281 Tasting Notes
I purchased a sample of this based on the positive reviews. The leaves are huge, I could barely fit them in my pot. The tea brews a very thick broth, with excellent clarity. The buttery-ness of young sheng is present early on. The flavor is pretty good, I would say it has heavy base notes with very little top notes. In other words, it is thick and heavy and strong tasting, but light on more subtle notes, like fruit or citrus. It also has very little bitterness, just a touch. For me, that is a minus, as it is not aggressive enough for my tastes. Bottom line is that the quality of this tea is excellent, and it lasted longer than I could drink. It is very sturdy. Qi was mellow.
So I found a sample of this that I traded for with mrmopar maybe two years ago. It was stored in my pumidor in a Mylar zip lock sample bag. Interestingly, I suspect this created a mini micro climate that sped up the aging process. The brew was very dark, basically shu dark. Very strong qi.
It tastes of mushroom, hints of fruit, and other agey type flavors. I think this is a good example of a humid stored tea done on the dry side. I’m not sure how much I like it. I don’t care for the mushroom flavor that these types of aged teas have. I wonder if I can age that out of it? I suspect not. But it is a very reasonably priced semi aged semi humid stored factory tea. Good to have on your bucket list for education sake.
I also ordered a new sample of this from YS. I will see if it is any different than my sample aged at home. That should prove interesting…

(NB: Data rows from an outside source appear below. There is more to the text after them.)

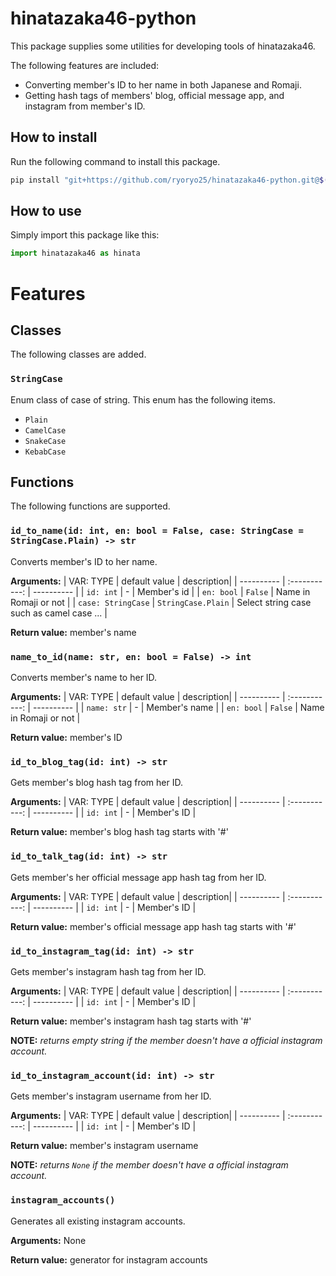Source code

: # hinatazaka46-python

This package supplies some utilities for developing tools of hinatazaka46.

The following features are included:
- Converting member's ID to her name in both Japanese and Romaji.
- Getting hash tags of members' blog, official message app, and instagram from member's ID.

## How to install

Run the following command to install this package.
```bash
pip install "git+https://github.com/ryoryo25/hinatazaka46-python.git@$(curl -s https://api.github.com/repos/ryoryo25/hinatazaka46-python/releases/latest | jq -r '.tag_name')"
```

## How to use

Simply import this package like this:
```python
import hinatazaka46 as hinata
```

# Features

## Classes

The following classes are added.

### `StringCase`

Enum class of case of string. This enum has the following items.
- `Plain`
- `CamelCase`
- `SnakeCase`
- `KebabCase`

## Functions

The following functions are supported.

### `id_to_name(id: int, en: bool = False, case: StringCase = StringCase.Plain) -> str`

Converts member's ID to her name.

**Arguments:**
| VAR: TYPE | default value | description|
| ---------- | :-----------: | ---------- |
| `id: int` | - | Member's id |
| `en: bool` | `False` | Name in Romaji or not |
| `case: StringCase` | `StringCase.Plain` | Select string case such as camel case ... |

**Return value:** member's name

### `name_to_id(name: str, en: bool = False) -> int`

Converts member's name to her ID.

**Arguments:**
| VAR: TYPE | default value | description|
| ---------- | :-----------: | ---------- |
| `name: str` | - | Member's name |
| `en: bool` | `False` | Name in Romaji or not |

**Return value:** member's ID

### `id_to_blog_tag(id: int) -> str`

Gets member's blog hash tag from her ID.

**Arguments:**
| VAR: TYPE | default value | description|
| ---------- | :-----------: | ---------- |
| `id: int` | - | Member's ID |

**Return value:** member's blog hash tag starts with '#'

### `id_to_talk_tag(id: int) -> str`

Gets member's her official message app hash tag from her ID.

**Arguments:**
| VAR: TYPE | default value | description|
| ---------- | :-----------: | ---------- |
| `id: int` | - | Member's ID |

**Return value:** member's official message app hash tag starts with '#'

### `id_to_instagram_tag(id: int) -> str`

Gets member's instagram hash tag from her ID.

**Arguments:**
| VAR: TYPE | default value | description|
| ---------- | :-----------: | ---------- |
| `id: int` | - | Member's ID |

**Return value:** member's instagram hash tag starts with '#'

**NOTE:** *returns empty string if the member doesn't have a official instagram account.*

### `id_to_instagram_account(id: int) -> str`

Gets member's instagram username from her ID.

**Arguments:**
| VAR: TYPE | default value | description|
| ---------- | :-----------: | ---------- |
| `id: int` | - | Member's ID |

**Return value:** member's instagram username

**NOTE:** *returns `None` if the member doesn't have a official instagram account.*

### `instagram_accounts()`

Generates all existing instagram accounts.

**Arguments:**
None

**Return value:** generator for instagram accounts
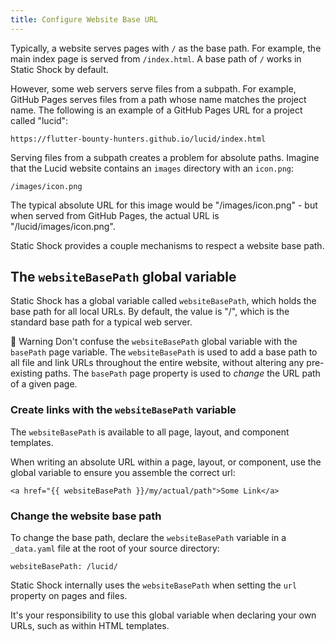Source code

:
 ```yaml
---
title: Configure Website Base URL
---
```

Typically, a website serves pages with `/` as the base path. For example, the main index page
is served from `/index.html`. A base path of `/` works in Static Shock by default.

However, some web servers serve files from a subpath. For example, GitHub Pages serves files
from a path whose name matches the project name. The following is an example of a GitHub Pages
URL for a project called "lucid":

    https://flutter-bounty-hunters.github.io/lucid/index.html

Serving files from a subpath creates a problem for absolute paths. Imagine that the Lucid
website contains an `images` directory with an `icon.png`:

    /images/icon.png

The typical absolute URL for this image would be "/images/icon.png" - but when served
from GitHub Pages, the actual URL is "/lucid/images/icon.png".

Static Shock provides a couple mechanisms to respect a website base path.

## The `websiteBasePath` global variable
Static Shock has a global variable called `websiteBasePath`, which holds the base
path for all local URLs. By default, the value is "/", which is the standard base path
for a typical web server.

<p class="callout warning">
<span class="title">🚧 Warning</span>
Don't confuse the <code>websiteBasePath</code> global variable with the <code>basePath</code> page
variable. The <code>websiteBasePath</code> is used to add a base path to all file and link URLs 
throughout the entire website, without altering any pre-existing paths. The 
<code>basePath</code> page property is used to <em>change</em> the URL path of a given page.
</p>

### Create links with the `websiteBasePath` variable

The `websiteBasePath` is available to all page, layout, and component templates.

When writing an absolute URL within a page, layout, or component, use the global
variable to ensure you assemble the correct url:

    <a href="{{ websiteBasePath }}/my/actual/path">Some Link</a>

### Change the website base path

To change the base path, declare the `websiteBasePath` variable in a `_data.yaml`
file at the root of your source directory:

    websiteBasePath: /lucid/

Static Shock internally uses the `websiteBasePath` when setting the `url` property
on pages and files.

It's your responsibility to use this global variable when declaring your own URLs, such
as within HTML templates.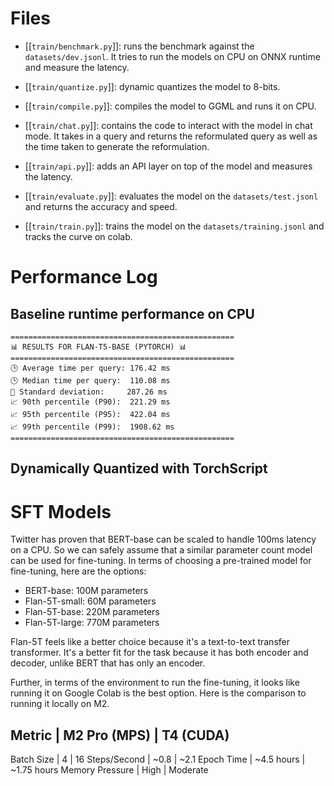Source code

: Files
===============

- [[`train/benchmark.py`]]: runs the benchmark against the
  `datasets/dev.jsonl`. It tries to run the models on CPU on ONNX runtime and
  measure the latency. 

- [[`train/quantize.py`]]: dynamic quantizes the model to 8-bits.

- [[`train/compile.py`]]: compiles the model to GGML and runs it on CPU.

- [[`train/chat.py`]]: contains the code to interact with the model in chat
  mode. It takes in a query and returns the reformulated query as well as the
  time taken to generate the reformulation.

- [[`train/api.py`]]: adds an API layer on top of the model and measures the latency.

- [[`train/evaluate.py`]]: evaluates the model on the `datasets/test.jsonl` and
  returns the accuracy and speed.

- [[`train/train.py`]]: trains the model on the `datasets/training.jsonl` and
  tracks the curve on colab.


Performance Log
===============

Baseline runtime performance on CPU
-------------------------------------

```
==================================================
📊 RESULTS FOR FLAN-T5-BASE (PYTORCH) 📊
==================================================
🕒 Average time per query: 176.42 ms
🕒 Median time per query:  110.08 ms
📏 Standard deviation:     287.26 ms
📈 90th percentile (P90):  221.29 ms
📈 95th percentile (P95):  422.04 ms
📈 99th percentile (P99):  1908.62 ms
==================================================
```

Dynamically Quantized with TorchScript
---------------------------------------



SFT Models
===============

Twitter has proven that BERT-base can be scaled to handle 100ms latency on a
CPU. So we can safely assume that a similar parameter count model can be used
for fine-tuning. In terms of choosing a pre-trained model for fine-tuning, here
are the options:

- BERT-base: 100M parameters
- Flan-5T-small: 60M parameters
- Flan-5T-base: 220M parameters
- Flan-5T-large: 770M parameters

Flan-5T feels like a better choice because it's a text-to-text transfer
transformer. It's a better fit for the task because it has both encoder and
decoder, unlike BERT that has only an encoder.

Further, in terms of the environment to run the fine-tuning, it looks like
running it on Google Colab is the best option. Here is the comparison to
running it locally on M2.

Metric	        | M2 Pro (MPS)	| T4 (CUDA)
----------------------------------------------
Batch Size      |	4	        |   16
Steps/Second	|  ~0.8	        |   ~2.1
Epoch Time	    |  ~4.5 hours	|   ~1.75 hours
Memory Pressure	|  High         |   Moderate

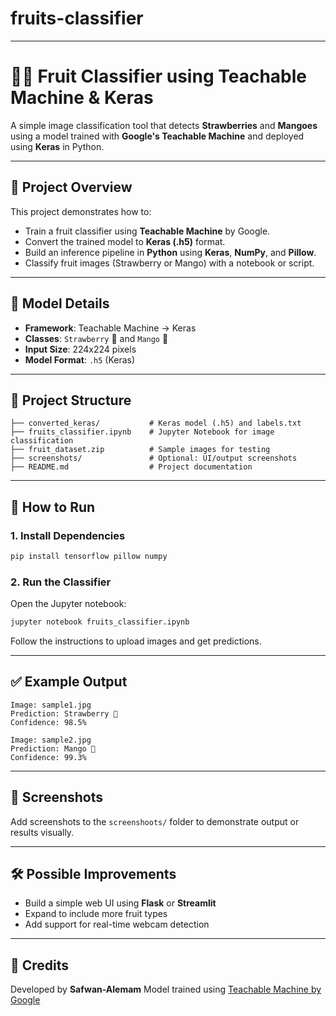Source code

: # fruits-classifier
---
# 🍓🥭 Fruit Classifier using Teachable Machine & Keras

A simple image classification tool that detects **Strawberries** and **Mangoes** using a model trained with **Google's Teachable Machine** and deployed using **Keras** in Python.

---

## 📌 Project Overview

This project demonstrates how to:

* Train a fruit classifier using **Teachable Machine** by Google.
* Convert the trained model to **Keras (.h5)** format.
* Build an inference pipeline in **Python** using **Keras**, **NumPy**, and **Pillow**.
* Classify fruit images (Strawberry or Mango) with a notebook or script.

---

## 🧠 Model Details

* **Framework**: Teachable Machine → Keras
* **Classes**: `Strawberry` 🍓 and `Mango` 🥭
* **Input Size**: 224x224 pixels
* **Model Format**: `.h5` (Keras)

---

## 📂 Project Structure

```
├── converted_keras/           # Keras model (.h5) and labels.txt
├── fruits_classifier.ipynb    # Jupyter Notebook for image classification
├── fruit_dataset.zip          # Sample images for testing
├── screenshots/               # Optional: UI/output screenshots
├── README.md                  # Project documentation
```

---

## 🚀 How to Run

### 1. Install Dependencies

```bash
pip install tensorflow pillow numpy
```

### 2. Run the Classifier

Open the Jupyter notebook:

```bash
jupyter notebook fruits_classifier.ipynb
```

Follow the instructions to upload images and get predictions.

---

## ✅ Example Output

```
Image: sample1.jpg
Prediction: Strawberry 🍓
Confidence: 98.5%

Image: sample2.jpg
Prediction: Mango 🥭
Confidence: 99.3%
```

---

## 📸 Screenshots

Add screenshots to the `screenshoots/` folder to demonstrate output or results visually.

---

## 🛠 Possible Improvements

* Build a simple web UI using **Flask** or **Streamlit**
* Expand to include more fruit types
* Add support for real-time webcam detection

---

## 🤝 Credits

Developed by **Safwan-Alemam**
Model trained using [Teachable Machine by Google](https://teachablemachine.withgoogle.com/)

This is an interesting tea. It is a border tea, produced in Myanmar, and is very cheap at $12 for a 200g cake. It is definitely good, but certainly rougher than typical young sheng we’ve all probably been tasting in recent years. It’s kind of tart, somewhat bitter throughout, and very green. It is also very strong, both in body and in qi, and was very long lived. I think those who like strong and bitter would find this tea interesting and appealing and well worth a try at this price. Chawangshop says that this kind of border tea is often used as a mixer in high end blends, like Lao Banzhang. I can see how that would work…
Tried the 2016 Yibang Mao Cha from chawangshop today. This tea was in very limited supply and is now sold out. It was quite expensive at $1 per gram. I got a 12g sample. It was an outstanding tea. Very complex; fruity, bitter, wild tasting. It gave me hot flashes, which is very unusual. Took me by surprise. Does that happen for anyone else?
Still plowing through Chawangshop’s 2016 pu erh lineup from the recent group buy. Today’s tea was the Bada, and it was very good. Possibly the best of the bunch I’ve tried so far. It’s got some good huigan, a slight bite of bitterness, a bit of fruit, and energizing qi. So after I tried this, I looked it up on the website, and despite it being one of my favorites so far, it is only $20 for a 200g cake. That’s a steal!
I liked this one a lot. The leaves are very nice, and the aroma is fruity and sweet. The brews are a bit on the light and crisp side, with deep yellow-gold broth, though the tea is viscous. One thing I really like about this tea is the huigan, or menthol cooling effect. It is one of my favorite qualities in a pu erh, and this one has a lot of it, though it is a bit subtle. Some bitterness emerges in later steeps, as one would hope and expect, though not too much. Another great tea from Chawangshop!